(Extracted data entries)

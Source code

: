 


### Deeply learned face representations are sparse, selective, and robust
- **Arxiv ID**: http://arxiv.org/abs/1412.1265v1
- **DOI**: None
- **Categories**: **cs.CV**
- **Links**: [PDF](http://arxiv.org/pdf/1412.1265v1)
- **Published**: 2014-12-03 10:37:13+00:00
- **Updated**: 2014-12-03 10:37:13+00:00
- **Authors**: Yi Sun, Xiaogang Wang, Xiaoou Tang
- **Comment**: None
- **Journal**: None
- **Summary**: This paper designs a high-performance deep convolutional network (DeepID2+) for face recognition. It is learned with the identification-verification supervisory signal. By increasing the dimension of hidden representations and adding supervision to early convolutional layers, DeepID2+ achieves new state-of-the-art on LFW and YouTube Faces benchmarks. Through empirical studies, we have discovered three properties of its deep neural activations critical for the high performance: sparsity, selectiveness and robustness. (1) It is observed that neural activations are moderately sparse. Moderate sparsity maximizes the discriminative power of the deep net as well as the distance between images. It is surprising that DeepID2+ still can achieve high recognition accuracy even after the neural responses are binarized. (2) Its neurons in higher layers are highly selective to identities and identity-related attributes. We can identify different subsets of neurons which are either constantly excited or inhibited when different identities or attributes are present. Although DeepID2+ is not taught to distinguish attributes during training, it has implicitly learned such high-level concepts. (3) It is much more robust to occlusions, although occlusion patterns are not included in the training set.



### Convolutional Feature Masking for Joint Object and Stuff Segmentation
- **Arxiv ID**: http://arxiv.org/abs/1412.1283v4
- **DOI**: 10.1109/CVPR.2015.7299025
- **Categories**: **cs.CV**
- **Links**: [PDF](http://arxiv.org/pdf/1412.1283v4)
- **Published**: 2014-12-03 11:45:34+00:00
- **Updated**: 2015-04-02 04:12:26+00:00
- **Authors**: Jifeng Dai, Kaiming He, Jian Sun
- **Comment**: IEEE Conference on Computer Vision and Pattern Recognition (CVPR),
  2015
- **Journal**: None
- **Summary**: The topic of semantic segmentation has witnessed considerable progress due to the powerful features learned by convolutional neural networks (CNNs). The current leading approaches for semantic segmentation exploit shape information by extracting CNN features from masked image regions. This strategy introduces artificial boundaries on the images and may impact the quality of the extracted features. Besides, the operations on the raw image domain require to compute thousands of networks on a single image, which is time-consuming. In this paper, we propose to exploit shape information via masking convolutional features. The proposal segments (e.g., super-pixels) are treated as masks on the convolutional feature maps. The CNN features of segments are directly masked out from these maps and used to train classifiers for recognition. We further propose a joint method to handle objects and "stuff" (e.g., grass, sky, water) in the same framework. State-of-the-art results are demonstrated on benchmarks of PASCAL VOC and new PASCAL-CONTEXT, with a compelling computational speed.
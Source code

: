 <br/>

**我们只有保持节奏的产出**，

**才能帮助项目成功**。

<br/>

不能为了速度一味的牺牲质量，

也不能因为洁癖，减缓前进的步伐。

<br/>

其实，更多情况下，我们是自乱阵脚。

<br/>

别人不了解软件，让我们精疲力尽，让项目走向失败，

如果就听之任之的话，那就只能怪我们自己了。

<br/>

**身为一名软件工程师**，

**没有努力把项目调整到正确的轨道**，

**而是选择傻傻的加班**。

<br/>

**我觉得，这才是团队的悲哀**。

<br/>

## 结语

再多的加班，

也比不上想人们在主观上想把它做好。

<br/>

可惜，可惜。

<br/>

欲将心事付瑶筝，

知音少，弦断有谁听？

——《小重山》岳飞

• _Exercise_
Output the records again in full. Keep every character as written.

• _Response to this task_
Source code

: 


### Deeply learned face representations are sparse, selective, and robust
- **Arxiv ID**: http://arxiv.org/abs/1412.1265v1
- **DOI**: None
- **Categories**: **cs.CV**
- **Links**: [PDF](http://arxiv.org/pdf/1412.1265v1)
- **Published**: 2014-12-03 10:37:13+00:00
- **Updated**: 2014-12-03 10:37:13+00:00
- **Authors**: Yi Sun, Xiaogang Wang, Xiaoou Tang
- **Comment**: None
- **Journal**: None
- **Summary**: This paper designs a high-performance deep convolutional network (DeepID2+) for face recognition. It is learned with the identification-verification supervisory signal. By increasing the dimension of hidden representations and adding supervision to early convolutional layers, DeepID2+ achieves new state-of-the-art on LFW and YouTube Faces benchmarks. Through empirical studies, we have discovered three properties of its deep neural activations critical for the high performance: sparsity, selectiveness and robustness. (1) It is observed that neural activations are moderately sparse. Moderate sparsity maximizes the discriminative power of the deep net as well as the distance between images. It is surprising that DeepID2+ still can achieve high recognition accuracy even after the neural responses are binarized. (2) Its neurons in higher layers are highly selective to identities and identity-related attributes. We can identify different subsets of neurons which are either constantly excited or inhibited when different identities or attributes are present. Although DeepID2+ is not taught to distinguish attributes during training, it has implicitly learned such high-level concepts. (3) It is much more robust to occlusions, although occlusion patterns are not included in the training set.



### Convolutional Feature Masking for Joint Object and Stuff Segmentation
- **Arxiv ID**: http://arxiv.org/abs/1412.1283v4
- **DOI**: 10.1109/CVPR.2015.7299025
- **Categories**: **cs.CV**
- **Links**: [PDF](http://arxiv.org/pdf/1412.1283v4)
- **Published**: 2014-12-03 11:45:34+00:00
- **Updated**: 2015-04-02 04:12:26+00:00
- **Authors**: Jifeng Dai, Kaiming He, Jian Sun
- **Comment**: IEEE Conference on Computer Vision and Pattern Recognition (CVPR),
  2015
- **Journal**: None
- **Summary**: The topic of semantic segmentation has witnessed considerable progress due to the powerful features learned by convolutional neural networks (CNNs). The current leading approaches for semantic segmentation exploit shape information by extracting CNN features from masked image regions. This strategy introduces artificial boundaries on the images and may impact the quality of the extracted features. Besides, the operations on the raw image domain require to compute thousands of networks on a single image, which is time-consuming. In this paper, we propose to exploit shape information via masking convolutional features. The proposal segments (e.g., super-pixels) are treated as masks on the convolutional feature maps. The CNN features of segments are directly masked out from these maps and used to train classifiers for recognition. We further propose a joint method to handle objects and "stuff" (e.g., grass, sky, water) in the same framework. State-of-the-art results are demonstrated on benchmarks of PASCAL VOC and new PASCAL-CONTEXT, with a compelling computational speed.
Source code

: <br/>

**我们只有保持节奏的产出**，

**才能帮助项目成功**。

<br/>

不能为了速度一味的牺牲质量，

也不能因为洁癖，减缓前进的步伐。

<br/>

其实，更多情况下，我们是自乱阵脚。

<br/>

别人不了解软件，让我们精疲力尽，让项目走向失败，

如果就听之任之的话，那就只能怪我们自己了。

<br/>

**身为一名软件工程师**，

**没有努力把项目调整到正确的轨道**，

**而是选择傻傻的加班**。

<br/>

**我觉得，这才是团队的悲哀**。

<br/>

## 结语

再多的加班，

也比不上想人们在主观上想把它做好。

<br/>

可惜，可惜。

<br/>

欲将心事付瑶筝，

知音少，弦断有谁听？

——《小重山》岳飞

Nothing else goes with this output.